## [Required work]
Please print, exactly, only the lines in the entries below from the line that has "Source code" through the line that has "[Aktualisieren Ihrer Anwendung mithilfe von Visual". Pictures don't go in.

----------

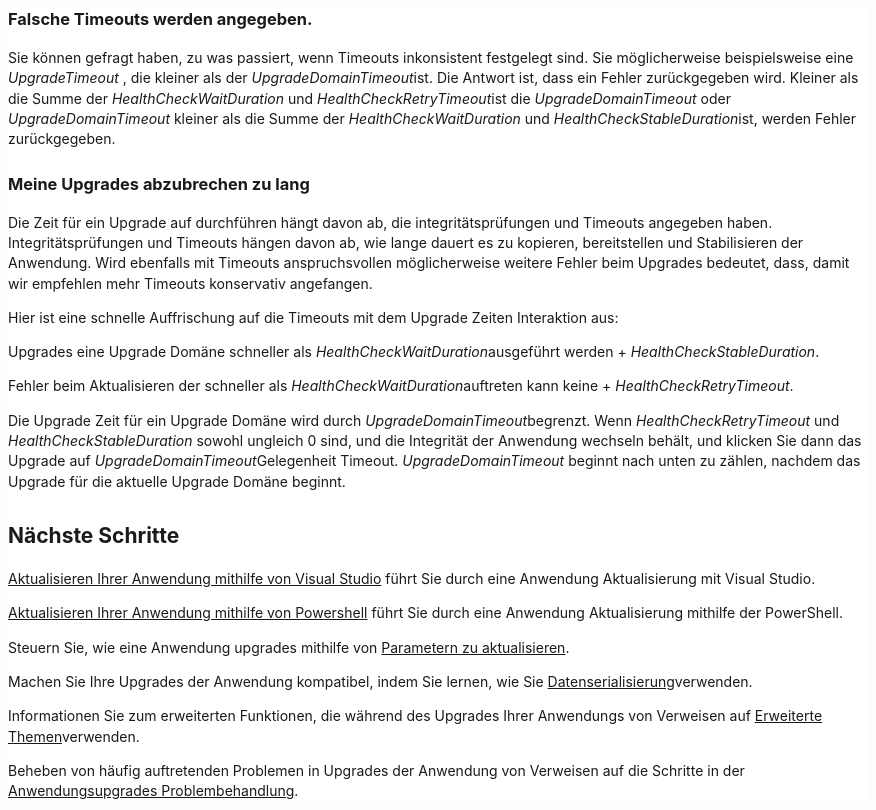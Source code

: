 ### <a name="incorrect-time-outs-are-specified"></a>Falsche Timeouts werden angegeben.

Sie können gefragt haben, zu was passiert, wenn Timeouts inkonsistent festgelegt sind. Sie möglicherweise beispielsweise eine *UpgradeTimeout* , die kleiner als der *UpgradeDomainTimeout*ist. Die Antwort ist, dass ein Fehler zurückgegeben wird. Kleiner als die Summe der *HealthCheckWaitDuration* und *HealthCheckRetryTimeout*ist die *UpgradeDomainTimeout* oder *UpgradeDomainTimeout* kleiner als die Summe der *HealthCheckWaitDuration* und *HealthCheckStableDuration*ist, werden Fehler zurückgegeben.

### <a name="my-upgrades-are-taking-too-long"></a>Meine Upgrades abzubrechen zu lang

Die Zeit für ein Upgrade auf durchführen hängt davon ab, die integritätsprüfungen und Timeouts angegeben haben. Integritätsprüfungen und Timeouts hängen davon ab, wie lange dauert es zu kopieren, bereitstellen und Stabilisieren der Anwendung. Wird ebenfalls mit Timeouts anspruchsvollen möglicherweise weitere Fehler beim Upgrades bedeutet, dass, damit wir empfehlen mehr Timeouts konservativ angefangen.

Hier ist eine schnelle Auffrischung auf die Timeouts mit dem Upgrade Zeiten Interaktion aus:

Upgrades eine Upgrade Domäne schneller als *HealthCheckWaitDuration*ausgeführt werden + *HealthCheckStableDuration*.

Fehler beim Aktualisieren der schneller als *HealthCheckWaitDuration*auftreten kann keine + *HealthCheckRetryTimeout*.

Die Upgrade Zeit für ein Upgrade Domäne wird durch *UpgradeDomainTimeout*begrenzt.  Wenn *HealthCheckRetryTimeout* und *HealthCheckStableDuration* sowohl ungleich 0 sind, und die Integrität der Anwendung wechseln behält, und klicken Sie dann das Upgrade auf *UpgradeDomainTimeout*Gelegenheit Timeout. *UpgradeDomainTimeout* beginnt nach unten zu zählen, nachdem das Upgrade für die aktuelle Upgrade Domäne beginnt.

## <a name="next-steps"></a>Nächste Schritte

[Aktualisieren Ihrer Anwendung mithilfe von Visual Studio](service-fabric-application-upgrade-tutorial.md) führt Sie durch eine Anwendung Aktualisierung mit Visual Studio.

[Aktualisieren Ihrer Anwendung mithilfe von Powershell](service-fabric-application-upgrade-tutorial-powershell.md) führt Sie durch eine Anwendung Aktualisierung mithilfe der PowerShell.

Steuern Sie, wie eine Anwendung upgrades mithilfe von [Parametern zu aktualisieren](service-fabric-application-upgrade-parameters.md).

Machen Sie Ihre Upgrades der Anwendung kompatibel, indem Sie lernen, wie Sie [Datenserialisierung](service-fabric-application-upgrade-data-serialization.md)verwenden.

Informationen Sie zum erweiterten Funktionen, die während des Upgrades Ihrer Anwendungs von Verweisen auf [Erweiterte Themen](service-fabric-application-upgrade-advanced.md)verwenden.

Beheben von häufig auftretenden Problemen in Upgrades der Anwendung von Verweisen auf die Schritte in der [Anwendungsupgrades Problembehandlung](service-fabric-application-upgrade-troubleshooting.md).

----------

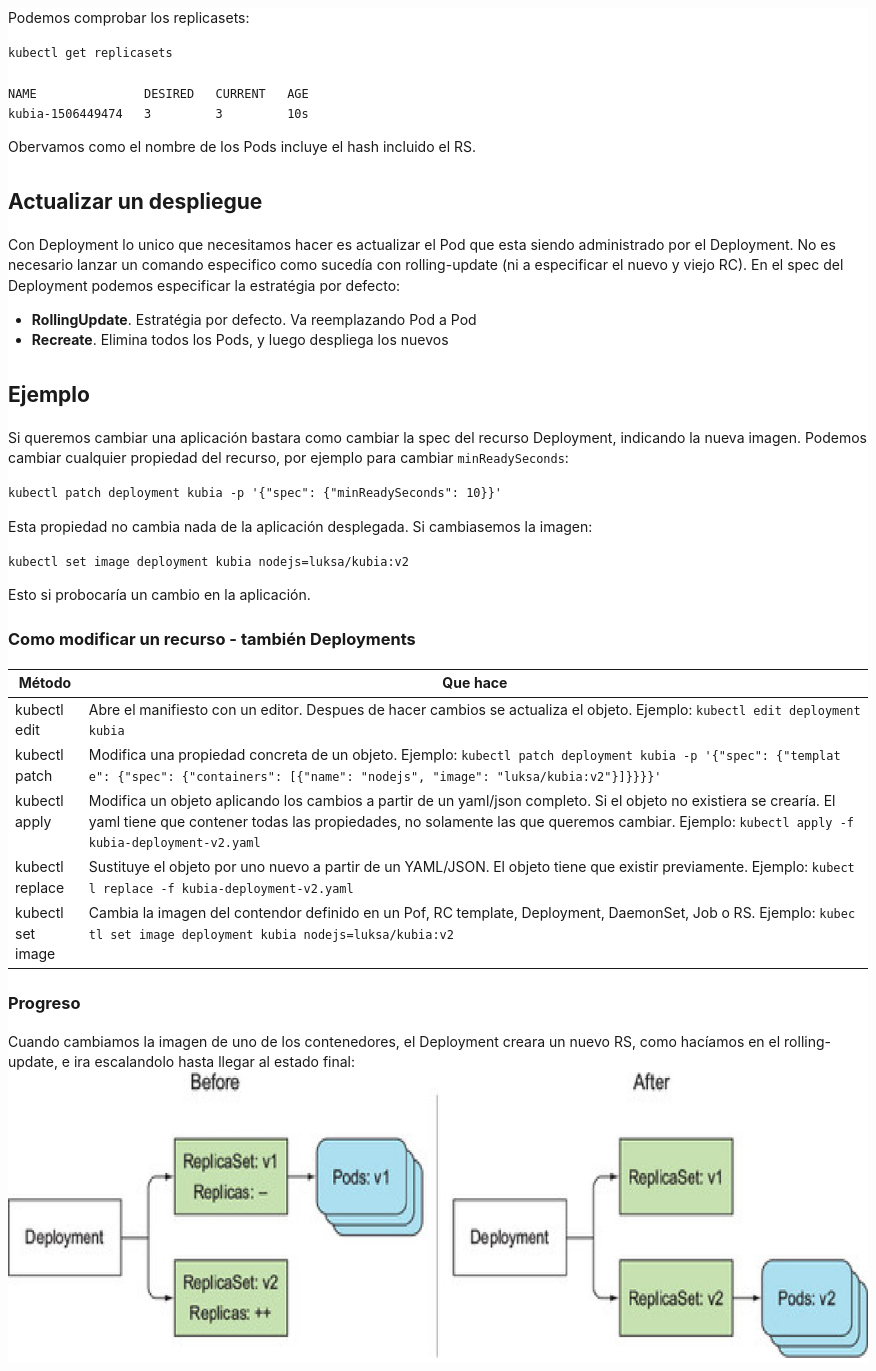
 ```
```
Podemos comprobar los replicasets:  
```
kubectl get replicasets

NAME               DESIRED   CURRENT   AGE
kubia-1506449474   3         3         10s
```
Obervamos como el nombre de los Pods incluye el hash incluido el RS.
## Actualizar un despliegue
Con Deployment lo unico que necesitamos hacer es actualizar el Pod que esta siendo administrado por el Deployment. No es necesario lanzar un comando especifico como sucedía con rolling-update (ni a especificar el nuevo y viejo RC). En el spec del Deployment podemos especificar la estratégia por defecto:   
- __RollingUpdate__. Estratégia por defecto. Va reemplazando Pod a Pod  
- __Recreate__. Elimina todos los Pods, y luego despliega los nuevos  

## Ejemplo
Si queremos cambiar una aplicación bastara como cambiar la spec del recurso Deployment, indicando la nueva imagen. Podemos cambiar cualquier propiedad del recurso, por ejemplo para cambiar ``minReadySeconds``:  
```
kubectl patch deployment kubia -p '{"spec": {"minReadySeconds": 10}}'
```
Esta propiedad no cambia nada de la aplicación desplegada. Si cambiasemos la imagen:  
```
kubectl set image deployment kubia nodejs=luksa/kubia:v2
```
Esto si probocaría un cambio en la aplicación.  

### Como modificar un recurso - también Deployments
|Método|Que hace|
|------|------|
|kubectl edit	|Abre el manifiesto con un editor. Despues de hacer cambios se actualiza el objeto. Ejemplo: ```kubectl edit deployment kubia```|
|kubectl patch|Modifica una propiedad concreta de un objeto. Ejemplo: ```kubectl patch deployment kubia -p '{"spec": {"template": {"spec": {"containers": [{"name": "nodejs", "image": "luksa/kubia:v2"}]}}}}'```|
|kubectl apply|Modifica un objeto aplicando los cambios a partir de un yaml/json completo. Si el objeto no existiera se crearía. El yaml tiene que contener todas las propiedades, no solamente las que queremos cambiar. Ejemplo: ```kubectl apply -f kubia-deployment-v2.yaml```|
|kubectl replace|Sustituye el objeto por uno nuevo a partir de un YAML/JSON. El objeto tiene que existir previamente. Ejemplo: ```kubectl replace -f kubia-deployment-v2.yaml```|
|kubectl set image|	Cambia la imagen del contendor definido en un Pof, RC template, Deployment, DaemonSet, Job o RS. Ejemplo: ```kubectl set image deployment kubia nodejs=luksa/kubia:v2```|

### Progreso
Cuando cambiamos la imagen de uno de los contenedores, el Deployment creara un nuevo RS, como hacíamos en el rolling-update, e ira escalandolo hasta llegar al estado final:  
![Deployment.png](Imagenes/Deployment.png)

----------

## [Solution below]
Source code

: ### <a name="incorrect-time-outs-are-specified"></a>Falsche Timeouts werden angegeben.

Sie können gefragt haben, zu was passiert, wenn Timeouts inkonsistent festgelegt sind. Sie möglicherweise beispielsweise eine *UpgradeTimeout* , die kleiner als der *UpgradeDomainTimeout*ist. Die Antwort ist, dass ein Fehler zurückgegeben wird. Kleiner als die Summe der *HealthCheckWaitDuration* und *HealthCheckRetryTimeout*ist die *UpgradeDomainTimeout* oder *UpgradeDomainTimeout* kleiner als die Summe der *HealthCheckWaitDuration* und *HealthCheckStableDuration*ist, werden Fehler zurückgegeben.

### <a name="my-upgrades-are-taking-too-long"></a>Meine Upgrades abzubrechen zu lang

Die Zeit für ein Upgrade auf durchführen hängt davon ab, die integritätsprüfungen und Timeouts angegeben haben. Integritätsprüfungen und Timeouts hängen davon ab, wie lange dauert es zu kopieren, bereitstellen und Stabilisieren der Anwendung. Wird ebenfalls mit Timeouts anspruchsvollen möglicherweise weitere Fehler beim Upgrades bedeutet, dass, damit wir empfehlen mehr Timeouts konservativ angefangen.

Hier ist eine schnelle Auffrischung auf die Timeouts mit dem Upgrade Zeiten Interaktion aus:

Upgrades eine Upgrade Domäne schneller als *HealthCheckWaitDuration*ausgeführt werden + *HealthCheckStableDuration*.

Fehler beim Aktualisieren der schneller als *HealthCheckWaitDuration*auftreten kann keine + *HealthCheckRetryTimeout*.

Die Upgrade Zeit für ein Upgrade Domäne wird durch *UpgradeDomainTimeout*begrenzt.  Wenn *HealthCheckRetryTimeout* und *HealthCheckStableDuration* sowohl ungleich 0 sind, und die Integrität der Anwendung wechseln behält, und klicken Sie dann das Upgrade auf *UpgradeDomainTimeout*Gelegenheit Timeout. *UpgradeDomainTimeout* beginnt nach unten zu zählen, nachdem das Upgrade für die aktuelle Upgrade Domäne beginnt.

## <a name="next-steps"></a>Nächste Schritte

[Aktualisieren Ihrer Anwendung mithilfe von Visual Studio](service-fabric-application-upgrade-tutorial.md) führt Sie durch eine Anwendung Aktualisierung mit Visual Studio.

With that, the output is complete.